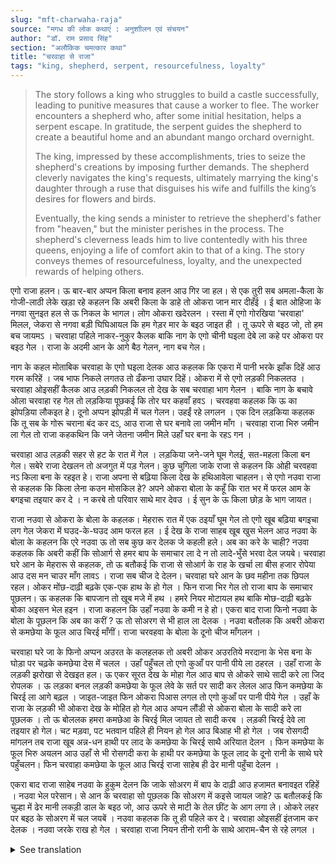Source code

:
 ```yaml
---
slug: "mft-charwaha-raja"
source: "मगध की लोक कथाएं : अनुशाीलन एवं संचयन"
author: "डॉ. राम प्रसाद सिंह"
section: "अलौकिक चमत्‍कार कथा"
title: "चरवाहा से राजा"
tags: "king, shepherd, serpent, resourcefulness, loyalty"
---
```

<blockquote>
The story follows a king who struggles to build a castle successfully, leading to punitive measures that cause a worker to flee. The worker encounters a shepherd who, after some initial hesitation, helps a serpent escape. In gratitude, the serpent guides the shepherd to create a beautiful home and an abundant mango orchard overnight. 

The king, impressed by these accomplishments, tries to seize the shepherd's creations by imposing further demands. The shepherd cleverly navigates the king's requests, ultimately marrying the king's daughter through a ruse that disguises his wife and fulfills the king’s desires for flowers and birds. 

Eventually, the king sends a minister to retrieve the shepherd's father from "heaven," but the minister perishes in the process. The shepherd's cleverness leads him to live contentedly with his three queens, enjoying a life of comfort akin to that of a king. The story conveys themes of resourcefulness, loyalty, and the unexpected rewards of helping others.
</blockquote>

एगो राजा हलन। ऊ बार-बार अप्पन किला बनाव हलन आउ गिर जा हल। से एक तुरी सब अमला-कैला के गोजी-लाठी लेके खड़ा रहे कहलन कि अबरी किला के डाहे तो ओकरा जान मार दीहँई । ई बात ओहिजा के नगवा सुनइत हल से ऊ निकल के भागल। लोग ओकरा खदेरलन । रस्ता में एगो गोरखिया ‘चरवाहा' मिलल, जेकरा से नगवा बड़ी घिघिआयल कि हम गेड़र मार के बइठ जाइत ही । तू ऊपरे से बइठ जो, तो हम बच जायमऽ । चरवाहा पहिले नाकर-नुकुर कैलक बाकि नाग के एगो चीनी घइला देबे ला कहे पर ओकरा पर बइठ गेल । राजा के अदमी आन के आगे बैठ गेलन, नाग बच गेल। 

नाग के कहल मोताबिक चरवाहा के एगो घइला देलक आउ कहलक कि एकरा में पानी भरके झाँक दिहें आउ गरम करिहें । जब भाफ निकले लगतउ तो ढँकना उघार दिहें। ओकरा में से एगो लड़की निकलतउ । चरवाहा ओइसहीं कैलक आउ लड़की निकलल तो देख के सब चरवाहा भाग गेलन । बाकि नाग के बचावे ओला चरवाहा रह गेल तो लड़किया पूछकई कि तोर घर कहवाँ हवऽ । चरवहवा कहलक कि ऊ का झोपड़िया लौकइत हे। दूनो अप्पन झोपड़ी में चल गेलन। उहईं रहे लगलन । एक दिन लड़किया कहलक कि तू सब के गोरू चराना बंद कर दऽ, आउ राजा से घर बनावे ला जमीन माँग । चरवाहा राजा भिरु जमीन ला गेल तो राजा कहकथिन कि जने जेतना जमीन मिले उहाँ घर बना के रहऽ गन ।
 
चरवाहा आउ लड़की सहर से हट के रात में गेल । लड़किया जने-जने घूम गेलई, सत-महला किला बन गेल। सबेरे राजा देखलन तो अजगुत में पड़ गेलन। कुछ चुगिला जाके राजा से कहलन कि ओही चरवहवा नऽ किला बना के रहइत हे। राजा अपना से बढ़िया किला देख के हथिआवेला चाहलन। से एगो नउवा राजा से कहलक कि किला लेना कउन मोसकिल हे? अपने ओकरा बोला के कहूँ कि रात भर में फरल आम के बगइचा तइयार कर दे । न करबे तो परिवार साथे मार देवउ । ई सुन के ऊ किला छोड़ के भाग जायत। 

राजा नउवा से ओकरा के बोला के कहलक। मेहरारू रात में एक ठइयाँ घूम गेल तो एगो खूब बढ़िया बगइचा लग गेल जेकरा में घउद-के-घउद आम फरल हल । ई देख के राजा साहब खूब खुस भेलन आउ नउवा के बोला के कहलन कि एरे नउवा ऊ तो सब कुछ कर देलक जे कहली हले। अब का करे के चाही? नउवा कहलक कि अबरी कहीं कि सोआर्ग से हमर बाप के समाचार ला दे न तो लादे-भुँसे भरवा देल जयबे। 
चरवाहा घरे आन के मेहरारू से कहलक, तो ऊ बतौकई कि राजा से सोआर्ग के राह के खर्चा ला बीस हजार रोपेया आउ दस मन चाउर माँग लावऽ । राजा सब चीज दे देलन। चरवाहा घरे आन के छव महीना तक छिपल रहल। ओकर मोंछ-दाढ़ी बढ़के एक-एक हाथ के हो गेल । फिन राजा भिर गेल तो राजा बाप के समाचार पूछलन। ऊ कहलक कि बापजान तो खूब मजे में हथ । हमरे नियर मोटायल हथ बाकि मोछ-दाढ़ी बढ़के बोका अइसन भेल हइन । राजा कहलन कि उहाँ नउवा के कमी न हे हो।  एकरा बाद राजा फिनो नउवा के बोला के पूछलन कि अब का करीं ? ऊ तो सोअरग से भी हाल ला देलक । नउवा बतौलक कि अबरी ओकरा से कमछेया के फूल आउ चिरई माँगीं। राजा चरवहवा के बोला के दूनो चीज माँगलन । 

चरवाहा घरे जा के फिनो अप्पन अउरत के कलहलक तो अबरी ओकर अउरतिये मरदाना के भेस बना के घोड़ा पर चढ़के कमछेया देस में चलल । उहाँ पहुँचल तो एगो कुआँ पर पानी पीये ला ठहरल । उहाँ राजा के लड़की झरोखा से देखइत हल। ऊ एकर सूरत देख के मोहा गेल आउ बाप से ओकरे साथे सादी करे ला जिद रोपलक । ऊ लड़का बनल लड़की कमछेया के फूल लेवे के सर्त पर सादी कर लेलल आउ फिन कमछेया के चिरई ला आगे बढ़ल । जाइत-जाइत फिन ओकरा पिआस लगल तो एगो कुआँ पर पानी पीये गेल । उहाँ के राजा के लड़की भी ओकरा देख के मोहित हो गेल आउ अप्पन लौंडी से ओकरा बोला के सादी करे ला पूछलक । तो ऊ बोललक हमरा कमछेआ के चिरई मिल जायत तो सादी करब । लड़की चिरई देवे ला तइयार हो गेल। चट मड़वा, पट भतवान पहिले ही नियन हो गेल आउ बिआह भी हो गेल । जब रोसगदी मांगलन तब राजा खूब अन्न-धन हाथी पर लाद के कमछेया के चिरई साथै अरियात देलन । फिन कमछेया के फूल भिरु अयलन आउ उहाँ से भी रोसगदी करा के हाथी पर कमछेया के फूल लाद के दूनो रानी के साथे घरे पहुँचलन। फिन चरवाहा कमछेया के फूल आउ चिरई राजा साहेब ही ढेर मानी पहुँचा देलन । 

एकरा बाद राजा साहेब नउवा के हुकुम देलन कि जाके सोअरग में बाप के दाढ़ी आउ हजामत बनावइत रहिहें । नउवा भेल परेसान। से आन के चरवाहा सो पूछलक कि सोअरग में कइसे जायल जाहे? ऊ बतौलकई कि चुल्हा में ढेर मानी लकड़ी डाल के बइठ जो, आउ ऊपरे से माटी के तेल छींट के आग लगा ले। ओकरे लहर पर बइठ के सोअरग में चल जयबें । नउवा कहलक कि तू ही पहिले कर दे। चरवाहा ओइसहीं इंतजाम कर देलक । नउवा जरके राख हो गेल । चरवाहा राजा नियन तीनो रानी के साथे आराम-चैन से रहे लगल ।


<details>
<summary>See translation</summary>

Once upon a time, there was a king who repeatedly tried to build his castle but it kept falling down. One day, he gave a warning to all his workers with a stick that whoever failed to build the castle this time would be punished. Hearing this, a worker ran away. The crowd chased after him. On the way, he met a shepherd who was very worried and said that if he sat on the back of the serpent (naga) for a while, he might be saved. The shepherd was initially reluctant but eventually agreed to sit on it after being offered some money. The king’s men seated the serpent in front, and the serpent escaped.

Following the orders of the serpent, the shepherd was asked to prepare a pot, fill it with water, and heat it up. When the steam began to rise, he was to uncover it. From that pot, a girl would emerge. The shepherd did as instructed, and when the girl came out, everyone ran away in surprise. However, the shepherd who saved the serpent remained behind, and the girl asked him where his home was. The shepherd replied that he lived in a small hut. They both went to his hut and stayed there.

One day, the girl suggested to the shepherd to stop herding cows and ask the king for land to build a home. The shepherd went to the king asking for land, and the king told him that he could build a house on whatever land he was given. 

The shepherd and the girl moved away from the town to build their home during the night. The girl kept spinning around, and a beautiful mansion was built. In the morning, when the king saw it, he was astonished. Some gossipers went to tell the king that it was that very shepherd who had built the castle. The king, impressed by the castle, wanted to take it for himself. He instructed one of his ministers to tell the shepherd that it would be a hassle to take the castle away, but if he was told that he would be killed along with his family if he didn't prepare a mango orchard overnight, he would surely flee.

The minister conveyed the message to the shepherd. When the girl turned around in the night, she saw a magnificent orchard with many ripe mangoes. Seeing this, the king was delighted and told the minister that the shepherd had done everything he asked. Now, he wanted to know what to do next. The minister replied that they needed to convey news to his father in heaven, or else they would be punished.

The shepherd returned home and told the girl what the king wanted: to ask for twenty thousand rupees and ten maunds of rice as the costs to send to heaven. The king gave everything. The shepherd hid for six months, during which his beard and mustache grew long. When the king inquired about his father, the shepherd said that his father was enjoying life and had gotten a bit fat but had grown shaggy due to his long beard and mustache. The king replied that the boy wasn't lacking anything.

Later, the king again inquired of the minister about what to do now. The minister said that they needed to ask for the flowers and birds from the mango orchard. The king ordered the shepherd to procure both items.

The shepherd then returned home and, disguising his wife as a man, mounted a horse and rode off to the mango country. Upon reaching there, he stopped at a well to drink. The king's daughter saw him from the balcony and got mesmerized by his looks, insisting her father marry her off to him. The disguised boy agreed to marry her on the condition that she would bring him flowers and birds from the orchard.

The girl was willing to provide the birds. In no time, the wedding was arranged, and as they demanded the marriage gifts, the king loaded elephants with grain and sent them along with the flowers and the birds back to the shepherd's home. The shepherd returned home with the flowers and birds, greatly pleased the king.

After this, the king ordered the minister to go and have the father receive a shave and grooming in heaven. The minister felt uneasy about the task. The shepherd then told him how he would go to heaven: by placing plenty of wood in the fireplace, sprinkling oil over it, and lighting a fire. He would sit over the flames and be transported to heaven. The minister asked the shepherd to go first. The shepherd prepared everything, and the minister turned to ashes. The shepherd then lived comfortably with his three queens, just like a king.
</details>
────────
Using the data above, print exactly the lines from the line that contains "</blockquote>" through the line that contains "नाग के कहल मोताबिक", with both included.

EXERCISE OUTPUT:
</blockquote>

एगो राजा हलन। ऊ बार-बार अप्पन किला बनाव हलन आउ गिर जा हल। से एक तुरी सब अमला-कैला के गोजी-लाठी लेके खड़ा रहे कहलन कि अबरी किला के डाहे तो ओकरा जान मार दीहँई । ई बात ओहिजा के नगवा सुनइत हल से ऊ निकल के भागल। लोग ओकरा खदेरलन । रस्ता में एगो गोरखिया ‘चरवाहा' मिलल, जेकरा से नगवा बड़ी घिघिआयल कि हम गेड़र मार के बइठ जाइत ही । तू ऊपरे से बइठ जो, तो हम बच जायमऽ । चरवाहा पहिले नाकर-नुकुर कैलक बाकि नाग के एगो चीनी घइला देबे ला कहे पर ओकरा पर बइठ गेल । राजा के अदमी आन के आगे बैठ गेलन, नाग बच गेल। 

नाग के कहल मोताबिक चरवाहा के एगो घइला देलक आउ कहलक कि एकरा में पानी भरके झाँक दिहें आउ गरम करिहें । जब भाफ निकले लगतउ तो ढँकना उघार दिहें। ओकरा में से एगो लड़की निकलतउ । चरवाहा ओइसहीं कैलक आउ लड़की निकलल तो देख के सब चरवाहा भाग गेलन । बाकि नाग के बचावे ओला चरवाहा रह गेल तो लड़किया पूछकई कि तोर घर कहवाँ हवऽ । चरवहवा कहलक कि ऊ का झोपड़िया लौकइत हे। दूनो अप्पन झोपड़ी में चल गेलन। उहईं रहे लगलन । एक दिन लड़किया कहलक कि तू सब के गोरू चराना बंद कर दऽ, आउ राजा से घर बनावे ला जमीन माँग । चरवाहा राजा भिरु जमीन ला गेल तो राजा कहकथिन कि जने जेतना जमीन मिले उहाँ घर बना के रहऽ गन ।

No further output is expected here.